# [Exercise goal]
In the records below, find the line that contains "However, before we" and the line that contains "We want to emphasize", then retype exactly those two lines and every line between them.

Top of Supplied entries

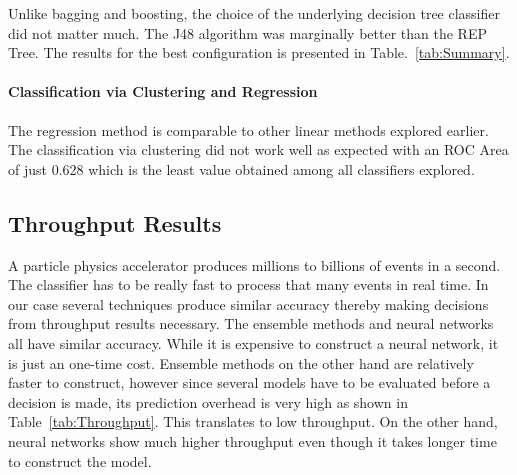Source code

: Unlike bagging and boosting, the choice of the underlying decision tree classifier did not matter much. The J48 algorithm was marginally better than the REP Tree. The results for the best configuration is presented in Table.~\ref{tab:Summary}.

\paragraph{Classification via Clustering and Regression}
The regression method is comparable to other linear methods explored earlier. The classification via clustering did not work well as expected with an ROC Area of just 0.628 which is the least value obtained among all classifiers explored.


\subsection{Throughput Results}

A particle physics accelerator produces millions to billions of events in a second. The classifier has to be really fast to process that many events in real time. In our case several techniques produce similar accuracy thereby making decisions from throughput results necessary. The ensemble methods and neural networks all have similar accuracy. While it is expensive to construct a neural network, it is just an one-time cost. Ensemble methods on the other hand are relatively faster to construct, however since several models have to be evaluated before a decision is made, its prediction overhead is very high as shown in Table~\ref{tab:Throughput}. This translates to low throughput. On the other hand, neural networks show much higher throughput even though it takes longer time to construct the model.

Bottom of Supplied entries
Top of Supplied entries

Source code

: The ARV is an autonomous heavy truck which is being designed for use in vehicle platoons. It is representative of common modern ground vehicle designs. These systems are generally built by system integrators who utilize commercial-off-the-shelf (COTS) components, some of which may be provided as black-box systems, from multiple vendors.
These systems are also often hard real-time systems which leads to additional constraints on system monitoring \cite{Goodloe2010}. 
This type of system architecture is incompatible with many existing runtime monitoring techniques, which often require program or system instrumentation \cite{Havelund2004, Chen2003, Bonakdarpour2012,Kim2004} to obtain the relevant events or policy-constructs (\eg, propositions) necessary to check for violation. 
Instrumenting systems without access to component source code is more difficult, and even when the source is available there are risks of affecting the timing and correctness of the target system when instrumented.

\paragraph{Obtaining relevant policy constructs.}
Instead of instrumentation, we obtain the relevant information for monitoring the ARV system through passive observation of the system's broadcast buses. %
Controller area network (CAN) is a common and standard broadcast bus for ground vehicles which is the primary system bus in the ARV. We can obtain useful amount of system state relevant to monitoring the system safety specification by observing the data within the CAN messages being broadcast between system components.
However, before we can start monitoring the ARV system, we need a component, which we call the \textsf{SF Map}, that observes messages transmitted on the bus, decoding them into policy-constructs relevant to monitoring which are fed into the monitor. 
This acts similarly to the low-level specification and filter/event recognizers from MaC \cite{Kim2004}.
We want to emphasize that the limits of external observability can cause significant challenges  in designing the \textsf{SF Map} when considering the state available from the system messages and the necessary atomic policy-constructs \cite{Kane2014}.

Bottom of Supplied entries

# [Exercise response]
However, before we can start monitoring the ARV system, we need a component, which we call the \textsf{SF Map}, that observes messages transmitted on the bus, decoding them into policy-constructs relevant to monitoring which are fed into the monitor. 
This acts similarly to the low-level specification and filter/event recognizers from MaC \cite{Kim2004}.
We want to emphasize that the limits of external observability can cause significant challenges  in designing the \textsf{SF Map} when considering the state available from the system messages and the necessary atomic policy-constructs \cite{Kane2014}.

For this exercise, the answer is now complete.